Organizations are vulnerable to software supply chain attacks through common products such as, antivirus, IT management and remote access software, all of which typically require frequent communication with the software vendor for updates. For example, the December 2020 SolarWinds hack involved a software supply chain attack on an IT management tool, SolarWinds’ Orion platform, in which a foreign threat actor inserted a “backdoor” into routine software updates, which allowed the threat actor to gain access to numerous government and private sector networks.  Once a malicious actor has gained access to an organization’s network through a software supply chain attack, follow-on actions can include data or financial theft, eavesdropping on sensitive communications and business plans, and disabling networks or systems.

In Defending Against Software Supply Chain Attacks, the NIST provides recommendations to organizations acquiring software or other ICT products and services. To start, the NIST recommends establishing a formal, organization-wide cyber supply chain risk management (C-SCRM) program to ensure that supply chain risk receives attention across the organization, including from executives and managers within operations and personnel across supporting roles.
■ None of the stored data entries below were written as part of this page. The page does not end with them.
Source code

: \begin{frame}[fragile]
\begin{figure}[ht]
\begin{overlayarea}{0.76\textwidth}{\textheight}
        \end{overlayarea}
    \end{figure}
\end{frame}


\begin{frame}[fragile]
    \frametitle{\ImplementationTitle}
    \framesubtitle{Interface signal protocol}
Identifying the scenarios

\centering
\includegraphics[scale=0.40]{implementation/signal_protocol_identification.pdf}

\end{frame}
An effective supply chain risk management program can mitigate risk through, among other things, establishing security requirements or controls for software and ICT product suppliers, assessing supplier certifications and component inventory, and ensuring that vendors enforce supply chain security requirements, including through contracts and other safeguards.
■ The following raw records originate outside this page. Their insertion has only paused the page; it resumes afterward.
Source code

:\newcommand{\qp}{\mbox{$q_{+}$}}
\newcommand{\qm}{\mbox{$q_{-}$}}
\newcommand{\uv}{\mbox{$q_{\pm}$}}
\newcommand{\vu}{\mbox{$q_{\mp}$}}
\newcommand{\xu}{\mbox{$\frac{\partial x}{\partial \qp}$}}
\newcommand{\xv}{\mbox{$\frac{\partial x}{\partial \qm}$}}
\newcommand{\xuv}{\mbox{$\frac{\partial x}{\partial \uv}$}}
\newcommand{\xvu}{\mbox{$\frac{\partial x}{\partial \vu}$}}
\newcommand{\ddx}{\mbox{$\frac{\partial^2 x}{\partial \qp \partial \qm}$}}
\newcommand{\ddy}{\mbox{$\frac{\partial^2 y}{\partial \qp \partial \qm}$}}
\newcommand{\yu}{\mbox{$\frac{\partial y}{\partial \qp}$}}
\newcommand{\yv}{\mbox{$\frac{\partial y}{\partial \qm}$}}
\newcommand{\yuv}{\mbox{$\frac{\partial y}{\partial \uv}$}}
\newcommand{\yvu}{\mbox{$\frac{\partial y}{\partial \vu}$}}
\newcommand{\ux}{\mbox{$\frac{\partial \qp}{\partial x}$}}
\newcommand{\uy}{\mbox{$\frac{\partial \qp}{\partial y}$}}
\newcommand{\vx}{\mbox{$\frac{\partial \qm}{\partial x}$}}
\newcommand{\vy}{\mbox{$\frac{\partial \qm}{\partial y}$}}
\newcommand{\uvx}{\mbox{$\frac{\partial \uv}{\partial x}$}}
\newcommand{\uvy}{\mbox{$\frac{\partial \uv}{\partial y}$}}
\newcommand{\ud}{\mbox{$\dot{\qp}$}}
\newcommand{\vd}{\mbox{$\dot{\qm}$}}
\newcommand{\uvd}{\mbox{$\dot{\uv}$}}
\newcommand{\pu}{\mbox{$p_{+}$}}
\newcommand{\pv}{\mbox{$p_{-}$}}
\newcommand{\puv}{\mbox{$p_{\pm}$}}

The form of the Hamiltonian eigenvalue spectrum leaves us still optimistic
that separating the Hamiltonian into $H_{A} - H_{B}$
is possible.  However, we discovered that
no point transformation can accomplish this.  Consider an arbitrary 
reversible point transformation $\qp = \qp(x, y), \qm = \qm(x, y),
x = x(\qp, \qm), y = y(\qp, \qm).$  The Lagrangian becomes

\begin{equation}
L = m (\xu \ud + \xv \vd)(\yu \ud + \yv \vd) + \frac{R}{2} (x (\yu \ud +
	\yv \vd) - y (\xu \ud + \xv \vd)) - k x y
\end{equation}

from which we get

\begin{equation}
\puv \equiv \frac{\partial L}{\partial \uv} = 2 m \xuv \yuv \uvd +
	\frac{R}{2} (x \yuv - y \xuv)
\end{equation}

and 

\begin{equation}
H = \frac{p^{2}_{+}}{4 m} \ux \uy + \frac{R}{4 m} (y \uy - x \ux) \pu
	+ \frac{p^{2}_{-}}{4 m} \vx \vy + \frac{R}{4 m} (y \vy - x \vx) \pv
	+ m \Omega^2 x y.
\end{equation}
In addition to preventative C-SCRM programs, the NIST recommends that organizations develop and implement a vulnerability management program to scan for, identify, triage, and mitigate existing software vulnerabilities. An appropriate vulnerability management program enables an organization to conduct security impact analyses, implement manufacturer-provided guidelines to harden software, operating systems, and firmware, and maintain information system component inventory.

The NIST also recommends that organizations use resilience measures where threat actors have successfully exploited vulnerable software. These include pre-identifying alternative software suppliers, and identifying and establishing failover processes in the event of a compromise.

Organizations subject to regulatory standards to protect personal, health and other sensitive information (e.g., Gramm-Leach Bliley, HIPAA, NY SHIELD Act, California Civil Code §1781.5, Massachusetts data protection regulation, Illinois Personal Information Protection Act and Biometric Information Protection Act) are already required to use reasonable safeguards to secure protected information in their supply chains. It is critical, however, that all organizations plan for the cybersecurity of their software and ICT products and services and take reasonable steps to ensure that C-SCRM procedures are in place, and that vulnerabilities are addressed in a timely manner consistent with risk.

Defending Against Software Supply Chain Attacks provides helpful guidance for organizations in taking steps to secure their systems against software supply chain attacks that can compromise protected information. These measures include:

• Developing a written program to address software supply chain risk, including as required under applicable data protection statutes and regulations.

• Inventorying organizational reliance on external software and code across all operational departments.

• Assessing risk from these vendors and adopting appropriate contractual and other safeguards.

• Coordinating efforts across management, IT, personnel, compliance, product development and operational departments.

• Monitoring the threats and vulnerabilities to the software supply chain, including through technical measures and threat analysis, on an ongoing basis.